Task details
From top to bottom, retype the data exactly, passing over any picture.

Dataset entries
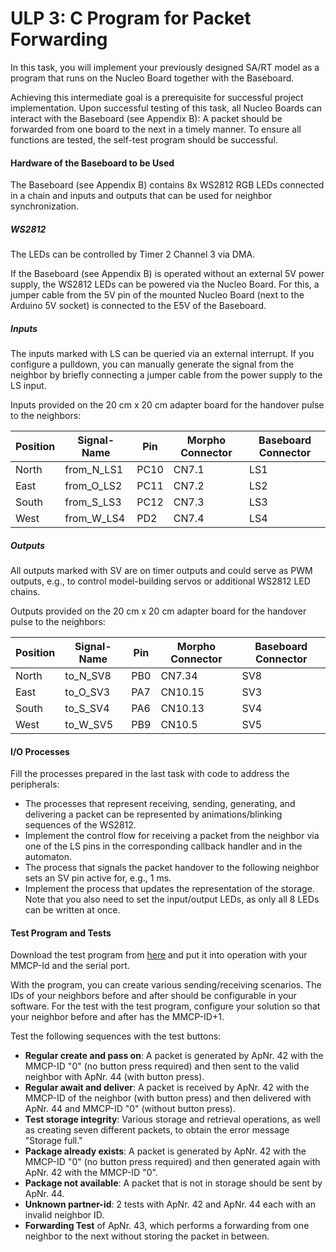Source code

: # ULP 3: C Program for Packet Forwarding

In this task, you will implement your previously designed SA/RT model as a program that runs on the Nucleo Board together with the Baseboard.

Achieving this intermediate goal is a prerequisite for successful project implementation. Upon successful testing of this task, all Nucleo Boards can interact with the Baseboard (see Appendix B): A packet should be forwarded from one board to the next in a timely manner. To ensure all functions are tested, the self-test program should be successful.

#### Hardware of the Baseboard to be Used

The Baseboard (see Appendix B) contains 8x WS2812 RGB LEDs connected in a chain and inputs and outputs that can be used for neighbor synchronization.

##### WS2812

The LEDs can be controlled by Timer 2 Channel 3 via DMA.

If the Baseboard (see Appendix B) is operated without an external 5V power supply, the WS2812 LEDs can be powered via the Nucleo Board. For this, a jumper cable from the 5V pin of the mounted Nucleo Board (next to the Arduino 5V socket) is connected to the E5V of the Baseboard.

##### Inputs

The inputs marked with LS can be queried via an external interrupt. If you configure a pulldown, you can manually generate the signal from the neighbor by briefly connecting a jumper cable from the power supply to the LS input.

Inputs provided on the 20 cm x 20 cm adapter board for the handover pulse to the neighbors:

| Position | Signal-Name   | Pin | Morpho Connector | Baseboard Connector |
|----------|---------------|-----|------------------|----------------------|
| North    | from_N_LS1    | PC10| CN7.1            | LS1                  |
| East     | from_O_LS2    | PC11| CN7.2            | LS2                  |
| South    | from_S_LS3    | PC12| CN7.3            | LS3                  |
| West     | from_W_LS4    | PD2 | CN7.4            | LS4                  |

##### Outputs

All outputs marked with SV are on timer outputs and could serve as PWM outputs, e.g., to control model-building servos or additional WS2812 LED chains.

Outputs provided on the 20 cm x 20 cm adapter board for the handover pulse to the neighbors:

| Position | Signal-Name   | Pin | Morpho Connector | Baseboard Connector |
|----------|---------------|-----|------------------|----------------------|
| North    | to_N_SV8       | PB0 | CN7.34            | SV8                  |
| East     | to_O_SV3       | PA7 | CN10.15           | SV3                  |
| South    | to_S_SV4       | PA6 | CN10.13           | SV4                  |
| West     | to_W_SV5       | PB9 | CN10.5             | SV5                  |

#### I/O Processes

Fill the processes prepared in the last task with code to address the peripherals:

- The processes that represent receiving, sending, generating, and delivering a packet can be represented by animations/blinking sequences of the WS2812.
- Implement the control flow for receiving a packet from the neighbor via one of the LS pins in the corresponding callback handler and in the automaton.
- The process that signals the packet handover to the following neighbor sets an SV pin active for, e.g., 1 ms.
- Implement the process that updates the representation of the storage. Note that you also need to set the input/output LEDs, as only all 8 LEDs can be written at once.

#### Test Program and Tests

Download the test program from [here](https://github.com/Daenariz/es_ulp3/blob/master/ULP3_MMCP_v6_Tester.py) and put it into operation with your MMCP-Id and the serial port.

With the program, you can create various sending/receiving scenarios. The IDs of your neighbors before and after should be configurable in your software. For the test with the test program, configure your solution so that your neighbor before and after has the MMCP-ID+1.

Test the following sequences with the test buttons:

- **Regular create and pass on**: A packet is generated by ApNr. 42 with the MMCP-ID "0" (no button press required) and then sent to the valid neighbor with ApNr. 44 (with button press).
- **Regular await and deliver**: A packet is received by ApNr. 42 with the MMCP-ID of the neighbor (with button press) and then delivered with ApNr. 44 and MMCP-ID "0" (without button press).
- **Test storage integrity**: Various storage and retrieval operations, as well as creating seven different packets, to obtain the error message "Storage full."
- **Package already exists**: A packet is generated by ApNr. 42 with the MMCP-ID "0" (no button press required) and then generated again with ApNr. 42 with the MMCP-ID "0".
- **Package not available**: A packet that is not in storage should be sent by ApNr. 44.
- **Unknown partner-id**: 2 tests with ApNr. 42 and ApNr. 44 each with an invalid neighbor ID.
- **Forwarding Test** of ApNr. 43, which performs a forwarding from one neighbor to the next without storing the packet in between.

Solution to this problem
Source code

: # ULP 3: C Program for Packet Forwarding

In this task, you will implement your previously designed SA/RT model as a program that runs on the Nucleo Board together with the Baseboard.

Achieving this intermediate goal is a prerequisite for successful project implementation. Upon successful testing of this task, all Nucleo Boards can interact with the Baseboard (see Appendix B): A packet should be forwarded from one board to the next in a timely manner. To ensure all functions are tested, the self-test program should be successful.

#### Hardware of the Baseboard to be Used

The Baseboard (see Appendix B) contains 8x WS2812 RGB LEDs connected in a chain and inputs and outputs that can be used for neighbor synchronization.

##### WS2812

The LEDs can be controlled by Timer 2 Channel 3 via DMA.

If the Baseboard (see Appendix B) is operated without an external 5V power supply, the WS2812 LEDs can be powered via the Nucleo Board. For this, a jumper cable from the 5V pin of the mounted Nucleo Board (next to the Arduino 5V socket) is connected to the E5V of the Baseboard.

##### Inputs

The inputs marked with LS can be queried via an external interrupt. If you configure a pulldown, you can manually generate the signal from the neighbor by briefly connecting a jumper cable from the power supply to the LS input.

Inputs provided on the 20 cm x 20 cm adapter board for the handover pulse to the neighbors:

| Position | Signal-Name   | Pin | Morpho Connector | Baseboard Connector |
|----------|---------------|-----|------------------|----------------------|
| North    | from_N_LS1    | PC10| CN7.1            | LS1                  |
| East     | from_O_LS2    | PC11| CN7.2            | LS2                  |
| South    | from_S_LS3    | PC12| CN7.3            | LS3                  |
| West     | from_W_LS4    | PD2 | CN7.4            | LS4                  |

##### Outputs

All outputs marked with SV are on timer outputs and could serve as PWM outputs, e.g., to control model-building servos or additional WS2812 LED chains.

Outputs provided on the 20 cm x 20 cm adapter board for the handover pulse to the neighbors:

| Position | Signal-Name   | Pin | Morpho Connector | Baseboard Connector |
|----------|---------------|-----|------------------|----------------------|
| North    | to_N_SV8       | PB0 | CN7.34            | SV8                  |
| East     | to_O_SV3       | PA7 | CN10.15           | SV3                  |
| South    | to_S_SV4       | PA6 | CN10.13           | SV4                  |
| West     | to_W_SV5       | PB9 | CN10.5             | SV5                  |

#### I/O Processes

Fill the processes prepared in the last task with code to address the peripherals:

- The processes that represent receiving, sending, generating, and delivering a packet can be represented by animations/blinking sequences of the WS2812.
- Implement the control flow for receiving a packet from the neighbor via one of the LS pins in the corresponding callback handler and in the automaton.
- The process that signals the packet handover to the following neighbor sets an SV pin active for, e.g., 1 ms.
- Implement the process that updates the representation of the storage. Note that you also need to set the input/output LEDs, as only all 8 LEDs can be written at once.

#### Test Program and Tests

Download the test program from [here](https://github.com/Daenariz/es_ulp3/blob/master/ULP3_MMCP_v6_Tester.py) and put it into operation with your MMCP-Id and the serial port.

With the program, you can create various sending/receiving scenarios. The IDs of your neighbors before and after should be configurable in your software. For the test with the test program, configure your solution so that your neighbor before and after has the MMCP-ID+1.

Test the following sequences with the test buttons:

- **Regular create and pass on**: A packet is generated by ApNr. 42 with the MMCP-ID "0" (no button press required) and then sent to the valid neighbor with ApNr. 44 (with button press).
- **Regular await and deliver**: A packet is received by ApNr. 42 with the MMCP-ID of the neighbor (with button press) and then delivered with ApNr. 44 and MMCP-ID "0" (without button press).
- **Test storage integrity**: Various storage and retrieval operations, as well as creating seven different packets, to obtain the error message "Storage full."
- **Package already exists**: A packet is generated by ApNr. 42 with the MMCP-ID "0" (no button press required) and then generated again with ApNr. 42 with the MMCP-ID "0".
- **Package not available**: A packet that is not in storage should be sent by ApNr. 44.
- **Unknown partner-id**: 2 tests with ApNr. 42 and ApNr. 44 each with an invalid neighbor ID.
- **Forwarding Test** of ApNr. 43, which performs a forwarding from one neighbor to the next without storing the packet in between.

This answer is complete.